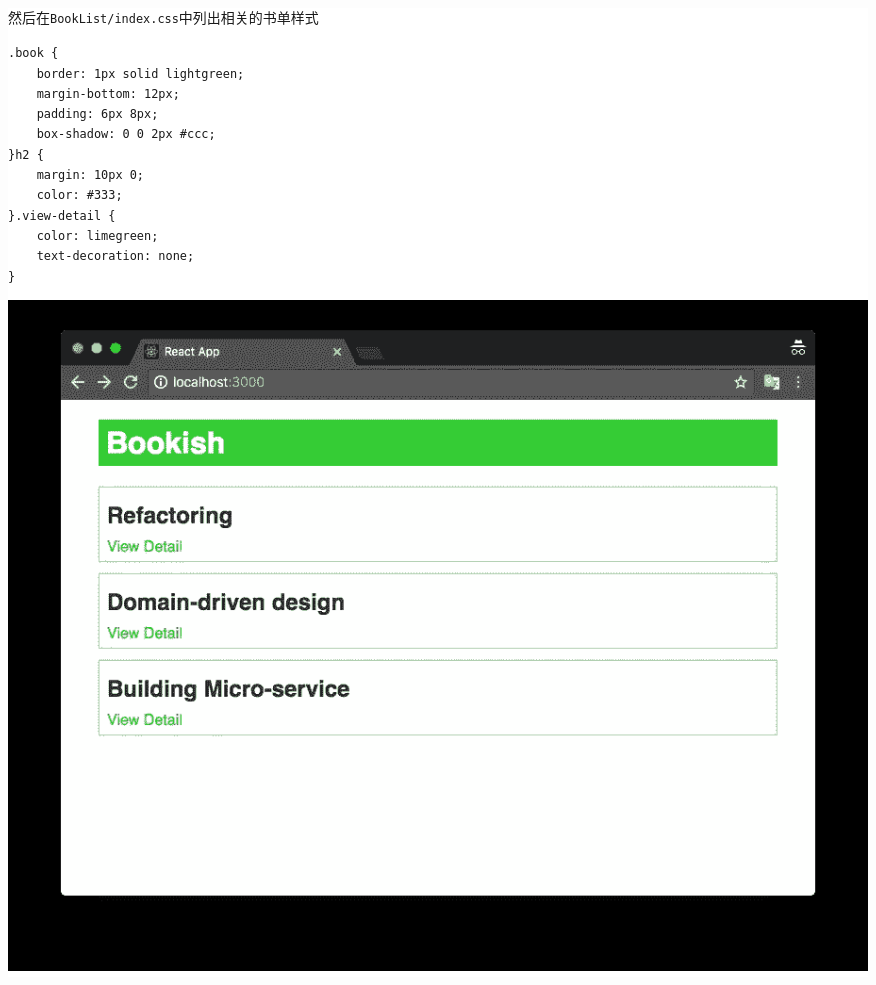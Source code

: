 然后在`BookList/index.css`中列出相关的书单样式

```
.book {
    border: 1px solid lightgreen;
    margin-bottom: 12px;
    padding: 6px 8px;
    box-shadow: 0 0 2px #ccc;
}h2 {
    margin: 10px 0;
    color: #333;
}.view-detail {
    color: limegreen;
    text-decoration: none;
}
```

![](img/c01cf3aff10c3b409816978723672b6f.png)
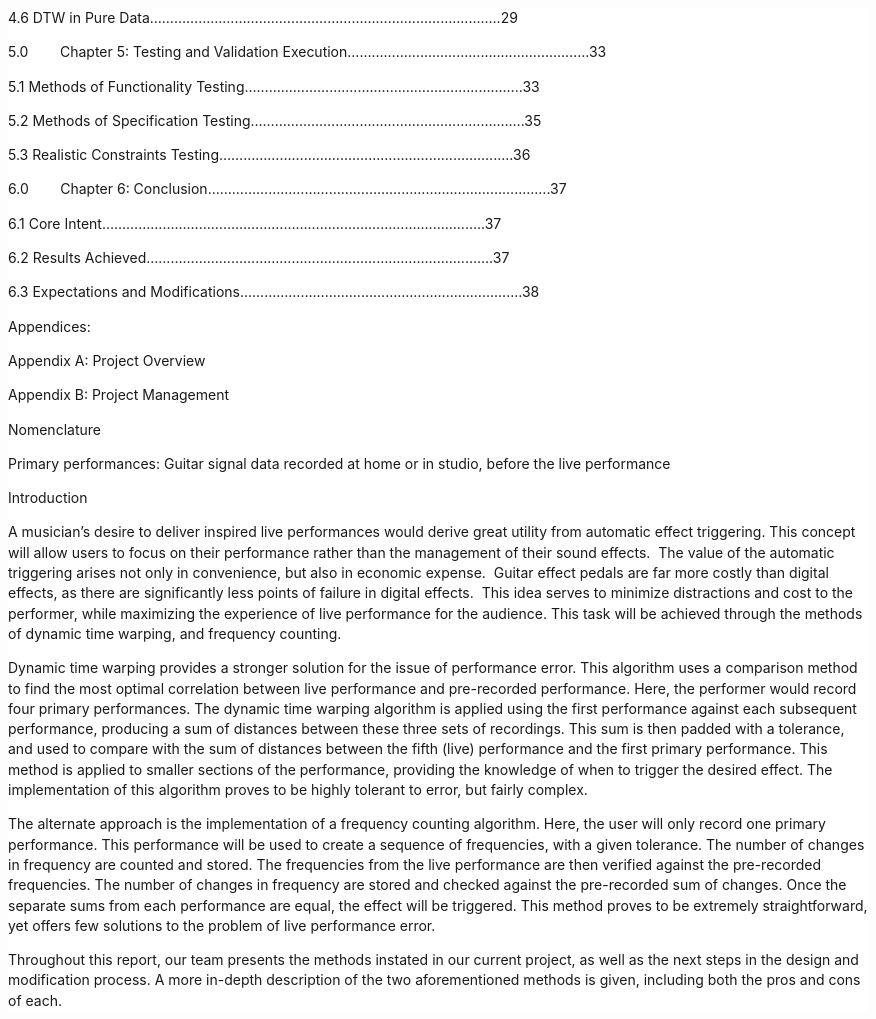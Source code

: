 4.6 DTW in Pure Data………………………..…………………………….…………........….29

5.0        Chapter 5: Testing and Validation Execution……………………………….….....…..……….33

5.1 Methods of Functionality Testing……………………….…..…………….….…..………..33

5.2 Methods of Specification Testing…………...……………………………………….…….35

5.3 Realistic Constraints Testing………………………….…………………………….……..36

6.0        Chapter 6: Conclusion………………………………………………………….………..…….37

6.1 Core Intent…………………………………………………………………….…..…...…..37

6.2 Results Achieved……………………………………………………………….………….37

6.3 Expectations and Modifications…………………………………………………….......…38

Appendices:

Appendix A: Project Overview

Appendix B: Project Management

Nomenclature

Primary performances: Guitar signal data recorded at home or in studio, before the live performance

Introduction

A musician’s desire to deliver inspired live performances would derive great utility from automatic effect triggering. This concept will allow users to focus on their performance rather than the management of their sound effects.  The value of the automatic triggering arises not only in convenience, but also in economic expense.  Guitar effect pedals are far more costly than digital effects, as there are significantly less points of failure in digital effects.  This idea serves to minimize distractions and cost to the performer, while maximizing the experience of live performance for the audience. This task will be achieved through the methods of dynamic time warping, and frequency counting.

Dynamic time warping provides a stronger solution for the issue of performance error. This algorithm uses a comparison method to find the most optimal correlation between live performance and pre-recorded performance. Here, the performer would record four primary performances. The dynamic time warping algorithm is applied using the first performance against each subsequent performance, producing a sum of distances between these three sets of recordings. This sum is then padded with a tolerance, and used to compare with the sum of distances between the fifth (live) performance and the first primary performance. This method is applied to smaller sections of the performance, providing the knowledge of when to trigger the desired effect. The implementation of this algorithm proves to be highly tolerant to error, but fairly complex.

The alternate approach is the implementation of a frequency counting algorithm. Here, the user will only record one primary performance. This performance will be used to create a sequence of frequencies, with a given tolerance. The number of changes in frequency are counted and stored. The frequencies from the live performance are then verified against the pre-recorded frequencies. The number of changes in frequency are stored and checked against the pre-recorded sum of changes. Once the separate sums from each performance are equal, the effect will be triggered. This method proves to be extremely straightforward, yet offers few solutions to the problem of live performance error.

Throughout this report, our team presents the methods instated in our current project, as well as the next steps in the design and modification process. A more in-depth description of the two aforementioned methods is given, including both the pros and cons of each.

**Task to carry out**
Among the records, find the lines that contain "Guitar" and copy each of them.

**Answer to this problem**
Primary performances: Guitar signal data recorded at home or in studio, before the live performance
A musician’s desire to deliver inspired live performances would derive great utility from automatic effect triggering. This concept will allow users to focus on their performance rather than the management of their sound effects.  The value of the automatic triggering arises not only in convenience, but also in economic expense.  Guitar effect pedals are far more costly than digital effects, as there are significantly less points of failure in digital effects.  This idea serves to minimize distractions and cost to the performer, while maximizing the experience of live performance for the audience. This task will be achieved through the methods of dynamic time warping, and frequency counting.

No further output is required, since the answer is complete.